As you or your loved one’s health changes, it is critical to provide a stable, comfortable, and familiar environment to rest, recover and live. At-home care is often a perfect place for patients to receive the treatment and care they need. The following are some common questions and answers to help you along your home care journey.
Check the answers to frequently asked questions
Home Care Workforce Issues
We as a nation are failing our aging and disabled/medically fragile populations who want to stay in their own homes. Every day, nearly 2.4 million direct care workers support older adults and people with disabilities across the U.S.
To be able to effectively and reliably deliver the necessary care required by this rapidly aging population, the caregiving workforce needs to grow proportionally. It is estimated that through 2028, the long-term care sector will need to fill 8.2 million job openings in direct care. Without a stable workforce, those seeking in-home care will not be able to access it.
The shortage of home care professionals affects all of our society, as the absence of caregivers leads to absenteeism in the economy overall, reduced time between parents and children, and higher spending on care in more costly institutional care settings.

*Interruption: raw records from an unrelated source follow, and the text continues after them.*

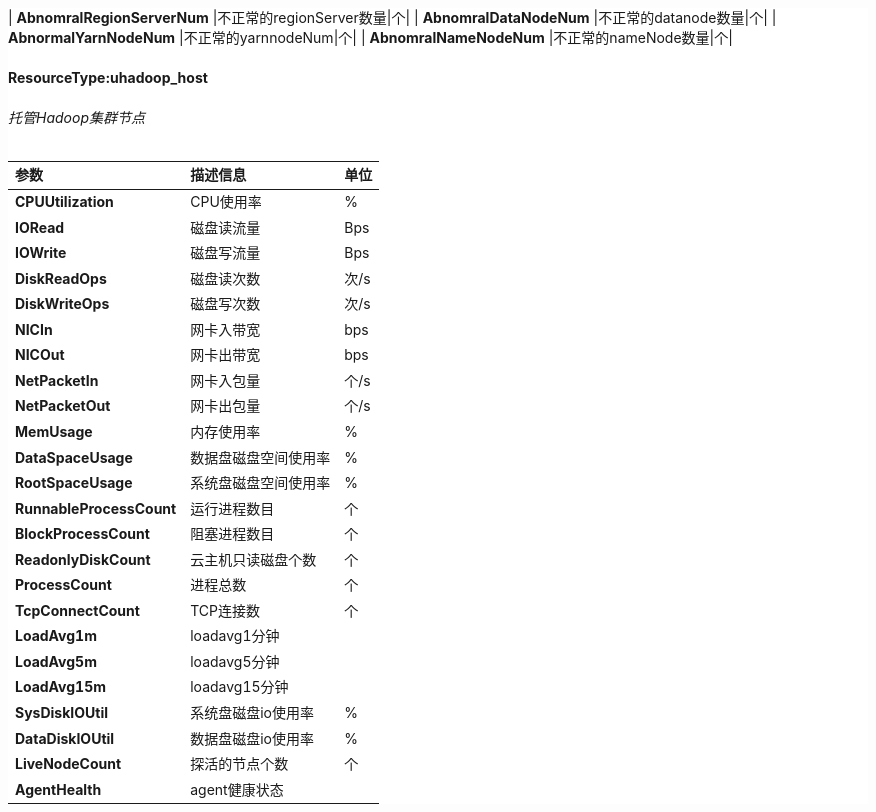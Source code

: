 | **AbnomralRegionServerNum** |不正常的regionServer数量|个|
| **AbnomralDataNodeNum** |不正常的datanode数量|个|
| **AbnormalYarnNodeNum** |不正常的yarnnodeNum|个|
| **AbnomralNameNodeNum** |不正常的nameNode数量|个|





#### ResourceType:uhadoop_host
###### 托管Hadoop集群节点

| 参数                    |描述信息|单位|
|:----------------------|:---|:---|
| **CPUUtilization** |CPU使用率|%|
| **IORead** |磁盘读流量|Bps|
| **IOWrite** |磁盘写流量|Bps|
| **DiskReadOps** |磁盘读次数|次/s|
| **DiskWriteOps** |磁盘写次数|次/s|
| **NICIn** |网卡入带宽|bps|
| **NICOut** |网卡出带宽|bps|
| **NetPacketIn** |网卡入包量|个/s|
| **NetPacketOut** |网卡出包量|个/s|
| **MemUsage** |内存使用率|%|
| **DataSpaceUsage** |数据盘磁盘空间使用率|%|
| **RootSpaceUsage** |系统盘磁盘空间使用率|%|
| **RunnableProcessCount** |运行进程数目|个|
| **BlockProcessCount** |阻塞进程数目|个|
| **ReadonlyDiskCount** |云主机只读磁盘个数|个|
| **ProcessCount** |进程总数|个|
| **TcpConnectCount** |TCP连接数|个|
| **LoadAvg1m** |loadavg1分钟||
| **LoadAvg5m** |loadavg5分钟||
| **LoadAvg15m** |loadavg15分钟||
| **SysDiskIOUtil** |系统盘磁盘io使用率|%|
| **DataDiskIOUtil** |数据盘磁盘io使用率|%|
| **LiveNodeCount** |探活的节点个数|个|
| **AgentHealth** |agent健康状态||
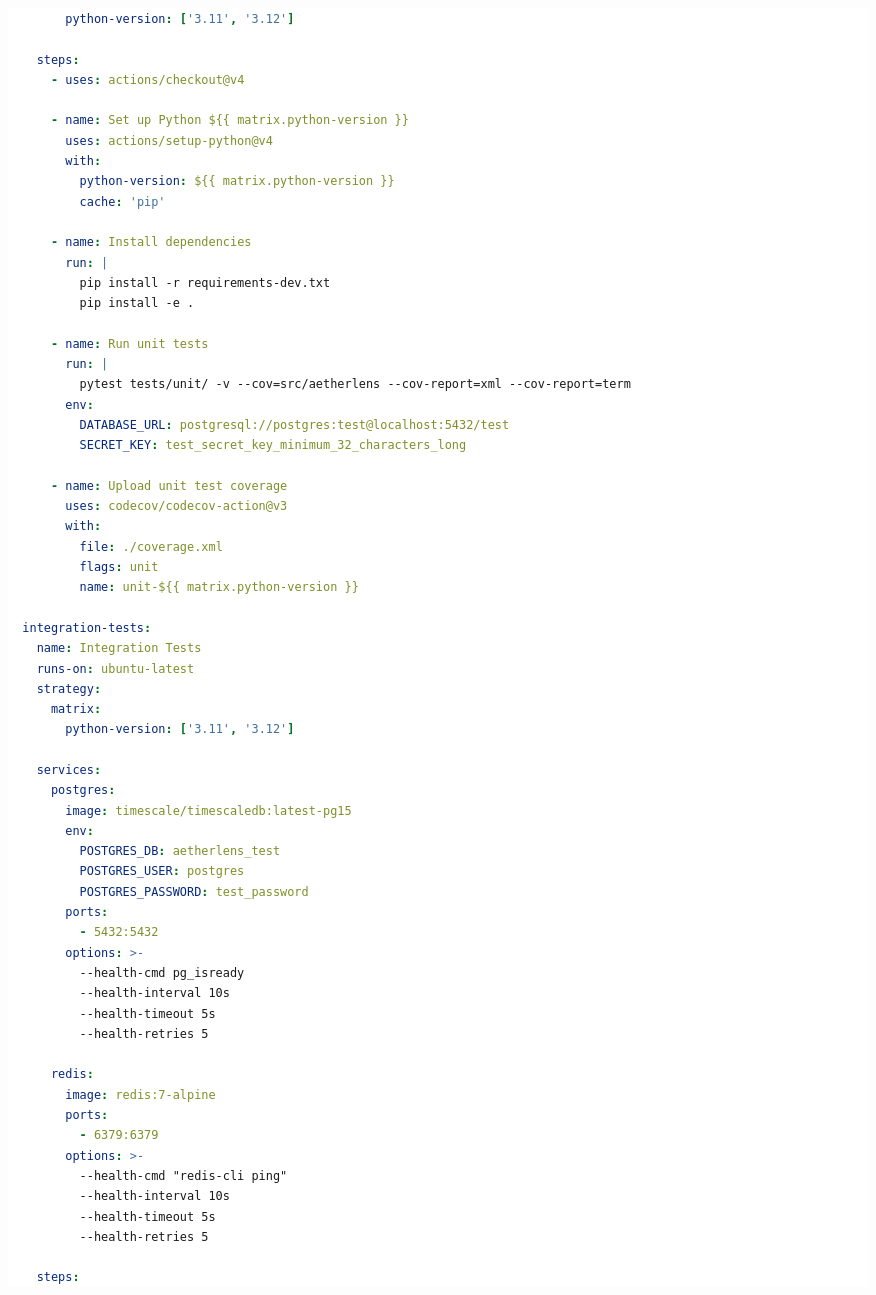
 ```yaml
        python-version: ['3.11', '3.12']

    steps:
      - uses: actions/checkout@v4

      - name: Set up Python ${{ matrix.python-version }}
        uses: actions/setup-python@v4
        with:
          python-version: ${{ matrix.python-version }}
          cache: 'pip'

      - name: Install dependencies
        run: |
          pip install -r requirements-dev.txt
          pip install -e .

      - name: Run unit tests
        run: |
          pytest tests/unit/ -v --cov=src/aetherlens --cov-report=xml --cov-report=term
        env:
          DATABASE_URL: postgresql://postgres:test@localhost:5432/test
          SECRET_KEY: test_secret_key_minimum_32_characters_long

      - name: Upload unit test coverage
        uses: codecov/codecov-action@v3
        with:
          file: ./coverage.xml
          flags: unit
          name: unit-${{ matrix.python-version }}

  integration-tests:
    name: Integration Tests
    runs-on: ubuntu-latest
    strategy:
      matrix:
        python-version: ['3.11', '3.12']

    services:
      postgres:
        image: timescale/timescaledb:latest-pg15
        env:
          POSTGRES_DB: aetherlens_test
          POSTGRES_USER: postgres
          POSTGRES_PASSWORD: test_password
        ports:
          - 5432:5432
        options: >-
          --health-cmd pg_isready
          --health-interval 10s
          --health-timeout 5s
          --health-retries 5

      redis:
        image: redis:7-alpine
        ports:
          - 6379:6379
        options: >-
          --health-cmd "redis-cli ping"
          --health-interval 10s
          --health-timeout 5s
          --health-retries 5

    steps:
```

When home care shifts go unfilled, either the individual is left at home alone with no care, or a loved one must fill the void. Too often, nursing homes are the only option.
When an individual becomes a family caregiver, they often must call out of work or quit their job altogether. They also miss out on sleep, taking care of themselves and their children and other family members, and must often forgo other responsibilities. In many cases, when a family cannot access professional in-home care, they are forced to make the decision to place their loved one in a nursing home.
In-home nurses make substantially less in wages than their counterparts in hospitals and nursing homes, and this wage gap must be addressed to ensure medically fragile populations can access skilled nursing care at home. As of February 2021, registered nursing was the fifth-most in-demand job in the American workforce, according to LinkedIn.
What is Home Care?
Home care is skilled care delivered directly to a patient's home. Services can include nursing care, physical and occupational therapy, speech language therapy, and medical social services.
The key benefit of home care is that it can be delivered directly to the patient's residence. In doing so, additional comfort is provided to the patient and expensive hospital bills can be avoided.
Most older adults, children with complex medical needs, and individuals with disabilities who need services prefer to get them in their own homes rather than in a facility. Data from the Home Care Association of America and the Global Coalition on Aging show that 90% of Americans 65 and older want to age at home,
Home care helps patients recover and receive treatment in the comfort of their own home. Services provided by home health care assist patients with varying acute and chronic conditions, such as Alzheimer's Disease, chronic kidney disease, heart disease, or recovery from illness or surgery.
Services may include, but not be limited to:
- Medication management
- Nursing care
- Nutrition services
- Pain management
- Occupational therapy, speech therapy
Home health nurses follow the physician's care plan to treat, prevent, or manage the patient's condition. This may include taking vitals, administering medication, and/or recording symptoms.
Home care can be paid directly by patients and their families or funded by public and private sources. These sources may include Medicare, Medicaid, the Older Americans Act, the Veterans Administration, and private insurance.
Medicare-certified means the home care agency offers service at a level of quality approved by Medicare.
In addition to Medicare, home health care may be covered by a private insurance plan. Some insurers offer cost-sharing options for professional in-home care.
How to Get Home Care
Medicare covers Home Health Care if you meet all the following conditions:
- your doctor must recommend home health care services,
- you must require: intermittent skilled nursing care, or physical therapy or speech-language therapy, or continue to need occupational therapy,
- you must be homebound,
- the home health agency is Medicare-approved.